> _DATA FOR REVIEW_
*** Block opens ***
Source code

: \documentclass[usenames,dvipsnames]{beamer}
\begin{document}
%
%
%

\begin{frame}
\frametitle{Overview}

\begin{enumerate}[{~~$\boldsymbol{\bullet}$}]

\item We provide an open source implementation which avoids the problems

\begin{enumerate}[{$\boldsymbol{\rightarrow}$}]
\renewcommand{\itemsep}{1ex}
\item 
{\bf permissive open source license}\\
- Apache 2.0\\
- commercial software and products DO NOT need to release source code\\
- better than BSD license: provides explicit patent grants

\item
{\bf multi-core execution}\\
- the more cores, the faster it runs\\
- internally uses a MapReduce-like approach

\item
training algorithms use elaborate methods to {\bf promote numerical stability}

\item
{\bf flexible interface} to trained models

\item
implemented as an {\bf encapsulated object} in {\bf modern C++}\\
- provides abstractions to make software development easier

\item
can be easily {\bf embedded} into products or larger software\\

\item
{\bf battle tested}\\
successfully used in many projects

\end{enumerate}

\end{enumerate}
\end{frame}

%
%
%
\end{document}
*** Block closes ***
*** Block opens ***
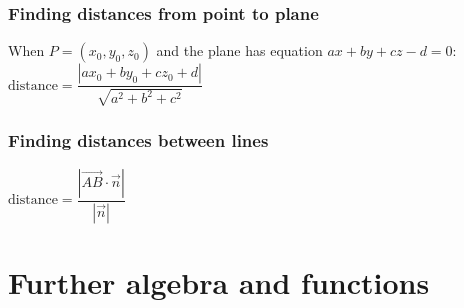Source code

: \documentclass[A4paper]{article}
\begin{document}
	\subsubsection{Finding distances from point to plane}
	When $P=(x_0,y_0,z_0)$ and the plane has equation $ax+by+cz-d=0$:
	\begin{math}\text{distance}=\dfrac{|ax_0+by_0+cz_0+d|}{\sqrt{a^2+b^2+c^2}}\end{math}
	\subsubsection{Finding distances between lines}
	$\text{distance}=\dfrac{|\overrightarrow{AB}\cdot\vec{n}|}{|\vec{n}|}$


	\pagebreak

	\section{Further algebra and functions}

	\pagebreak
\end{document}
*** Block closes ***
*** Block opens ***
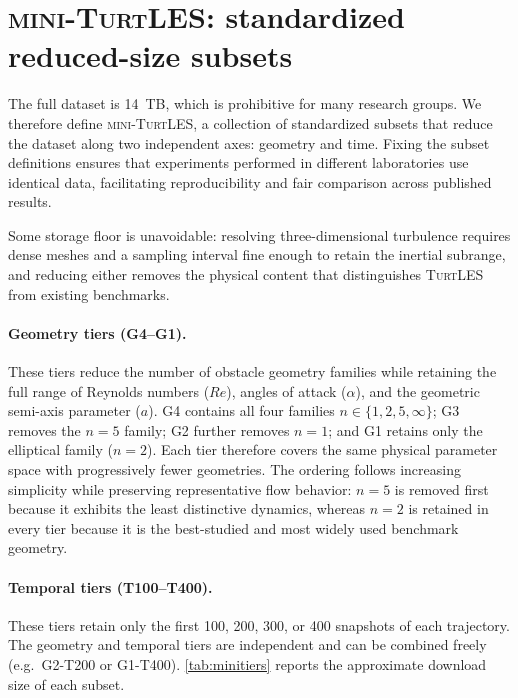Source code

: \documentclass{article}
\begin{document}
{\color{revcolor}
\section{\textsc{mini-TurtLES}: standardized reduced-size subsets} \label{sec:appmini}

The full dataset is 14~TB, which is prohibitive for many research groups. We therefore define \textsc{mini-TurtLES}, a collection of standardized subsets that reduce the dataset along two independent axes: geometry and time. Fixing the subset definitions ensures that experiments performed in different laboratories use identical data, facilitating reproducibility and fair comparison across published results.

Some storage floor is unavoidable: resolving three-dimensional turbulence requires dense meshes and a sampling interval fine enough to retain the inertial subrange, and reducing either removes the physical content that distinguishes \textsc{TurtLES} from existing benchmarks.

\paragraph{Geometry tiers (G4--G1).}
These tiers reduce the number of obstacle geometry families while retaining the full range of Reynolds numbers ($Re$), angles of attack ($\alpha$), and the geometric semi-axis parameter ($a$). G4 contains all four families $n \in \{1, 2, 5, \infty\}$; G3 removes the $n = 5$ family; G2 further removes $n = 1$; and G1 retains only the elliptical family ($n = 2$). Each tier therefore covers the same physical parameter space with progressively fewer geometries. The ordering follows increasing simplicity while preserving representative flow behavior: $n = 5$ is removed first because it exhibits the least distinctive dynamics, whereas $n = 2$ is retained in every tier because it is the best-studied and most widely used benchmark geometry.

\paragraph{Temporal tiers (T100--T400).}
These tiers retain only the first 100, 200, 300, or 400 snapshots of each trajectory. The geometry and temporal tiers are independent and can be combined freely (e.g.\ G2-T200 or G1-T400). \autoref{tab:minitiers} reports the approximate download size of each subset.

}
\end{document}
*** Block closes ***
> _WHAT YOU WILL DO_
Using the data above, copy each line that contains "many".

> _OUTPUT FOR THIS EXERCISE_
successfully used in many projects
The full dataset is 14~TB, which is prohibitive for many research groups. We therefore define \textsc{mini-TurtLES}, a collection of standardized subsets that reduce the dataset along two independent axes: geometry and time. Fixing the subset definitions ensures that experiments performed in different laboratories use identical data, facilitating reproducibility and fair comparison across published results.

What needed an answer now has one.